When the students of tomorrow inevitably study the collapse of the AAA games industry as we know it today, I feel like there's a handful of titles they will particularly focus on. Red Dead Redemption 2 for its pointless bloat, major sports series for their refusal to innovate and, tucked somewhere near the end, Crimson Desert.
An open-world action-RPG-adventure set in a sprawling fantasy landscape, where you play as [a number of very boring characters], Crimson Desert is a video game trying to be everything we love about classics like The Witcher 3 and Breath Of The Wild. You, a big world, a horse and a sense of adventure. And if you are someone who greenlights video games based on their bullet-point features, and who thinks weirdos on Reddit comparing map sizes and the quantity of NPC dialogue in a game are a large and viable market, this is certainly a game just like those!
It's big. Very big. And it's beautiful, in a technical sense, in that there's a lot of things in this game and they get drawn at very far-off distances. And there is certainly a lot to do; you can talk to almost anyone, explore almost everywhere, and there are more sidequests and odd jobs lying around than you might ever hope to complete.
It's a shame that almost none of that seems to mean anything. Crimson Desert is an empty husk of a game. It gives you so much to do without ever providing a compelling reason for it, and it lets you talk to a world full of characters with nothing interesting to say, in a world where I couldn't care less what is happening or what has happened to it.
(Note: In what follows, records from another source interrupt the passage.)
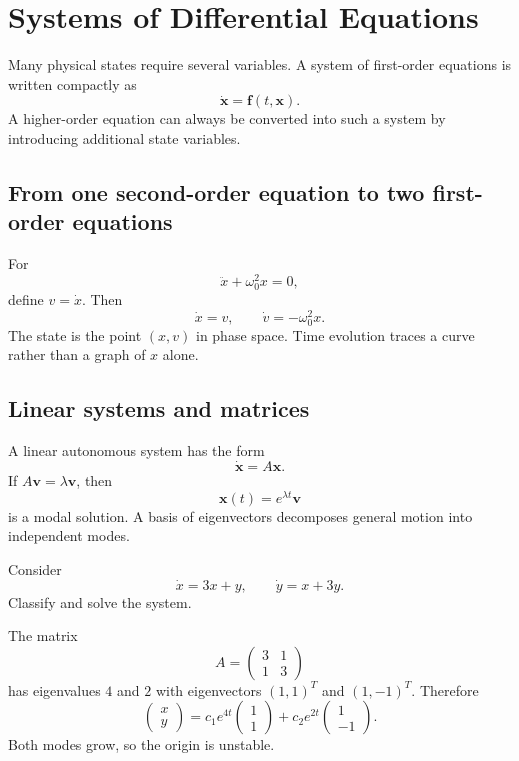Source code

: \section{Systems of Differential Equations}
\label{sec:ch4-systems}

Many physical states require several variables. A system of first-order equations is written compactly as
\[
\dot{\mathbf{x}}=\mathbf{f}(t,\mathbf{x}).
\]
A higher-order equation can always be converted into such a system by introducing additional state variables.

\subsection{From one second-order equation to two first-order equations}
For
\[
\ddot x+\omega_0^2x=0,
\]
define $v=\dot x$. Then
\[
\dot x=v,\qquad \dot v=-\omega_0^2x.
\]
The state is the point $(x,v)$ in phase space. Time evolution traces a curve rather than a graph of $x$ alone.

\subsection{Linear systems and matrices}
A linear autonomous system has the form
\[
\dot{\mathbf{x}}=A\mathbf{x}.
\]
If $A\mathbf{v}=\lambda\mathbf{v}$, then
\[
\mathbf{x}(t)=e^{\lambda t}\mathbf{v}
\]
is a modal solution. A basis of eigenvectors decomposes general motion into independent modes.

\begin{workedexample}
Consider
\[
\dot x=3x+y,\qquad \dot y=x+3y.
\]
Classify and solve the system.
\begin{solution}
The matrix
\[
A=\begin{pmatrix}3&1\\1&3\end{pmatrix}
\]
has eigenvalues $4$ and $2$ with eigenvectors $(1,1)^T$ and $(1,-1)^T$. Therefore
\[
\boxed{\begin{pmatrix}x\\y\end{pmatrix}=c_1e^{4t}\begin{pmatrix}1\\1\end{pmatrix}+c_2e^{2t}\begin{pmatrix}1\\-1\end{pmatrix}}.
\]
Both modes grow, so the origin is unstable.
\end{solution}
\end{workedexample}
In trying to copy the outline of better games it has entirely missed the actual reason we loved them: their heart, their spirit, their inventiveness.
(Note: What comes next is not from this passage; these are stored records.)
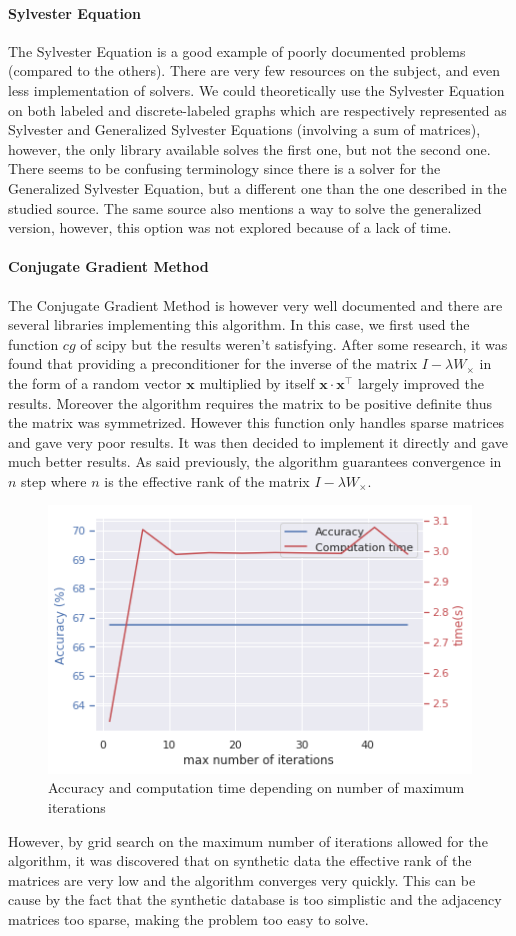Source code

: \documentclass{article}
\let\vec\mathbf
\theoremstyle{definition}
\begin{document}
\paragraph{Sylvester Equation}
The Sylvester Equation is a good example of poorly documented problems (compared to the others). There are very few resources on the subject, and even less implementation of solvers. We could theoretically use the Sylvester Equation on both labeled and discrete-labeled graphs which are respectively represented as Sylvester and Generalized Sylvester Equations (involving a sum of matrices), however, the only library available solves the first one, but not the second one. There seems to be confusing terminology since there is a solver for the Generalized Sylvester Equation, but a different one than the one described in the studied source\cite{vishwanathan_graph_2010}. The same source also mentions a way to solve the generalized version\cite{lathauwer2004}, however, this option was not explored because of a lack of time.  
\paragraph{Conjugate Gradient Method}
The Conjugate Gradient Method is however very well documented\cite{nesterov_lectures_2018} and there are several libraries implementing this algorithm. In this case, we first used the function $cg$ of scipy\cite{jones2016scipy} but the results weren't satisfying. After some research, it was found that providing a preconditioner for the inverse of the matrix $I-\lambda W_\times$ in the form of a random vector $\vec{x}$ multiplied by itself $\vec{x} \cdot \vec{x}^{\top}$ largely improved the results. Moreover the algorithm requires the matrix to be positive definite thus the matrix was symmetrized. However this function only handles sparse matrices and gave very poor results. It was then decided to implement it directly and gave much better results. As said previously, the algorithm guarantees convergence in $n$ step where $n$ is the effective rank of the matrix $I-\lambda W_\times$. 
\begin{figure}[!htb]
	\centering
	\includegraphics[width=0.7\linewidth]{data/conj_grad/acc_time_fct_iter.png}
	\caption{Accuracy and computation time depending on number of maximum iterations}
\end{figure}
However, by grid search on the maximum number of iterations allowed for the algorithm, it was discovered that on synthetic data the effective rank of the matrices are very low and the algorithm converges very quickly. This can be cause by the fact that the synthetic database is too simplistic and the adjacency matrices too sparse, making the problem too easy to solve.
\end{document}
My brief time with the game--I only played for a few hours before realising I had way better things to do with my time--was spent waiting for the fun to start, for the story to get a hook into me, for anyone to say something funny or memorable. Instead the entire time was spent doing– and this is no surprise given the developer's history with the MMO Black Desert Online--what felt like someone else's shopping list; walk here, talk to someone, walk here, fight someone, listen to some utterly lifeless conversations.
Like, Crimson Desert works just like The Witcher 3, it has the same shape, but ask anyone what they loved about the latter and they'll give you a very long list of things--fantastic writing, memorable characters with excellent voice acting, interesting designs, funny missions--that made the work worth it, that provided the impetus to nudge your way through a list of chores. Crimson Desert only gives you the list and the chores.
Apparently this game took seven years to make? And cost over $130 million? All so we could play something that had the skin but not the juice, and which for all that work still shipped riddled with AI-generated images? What a waste!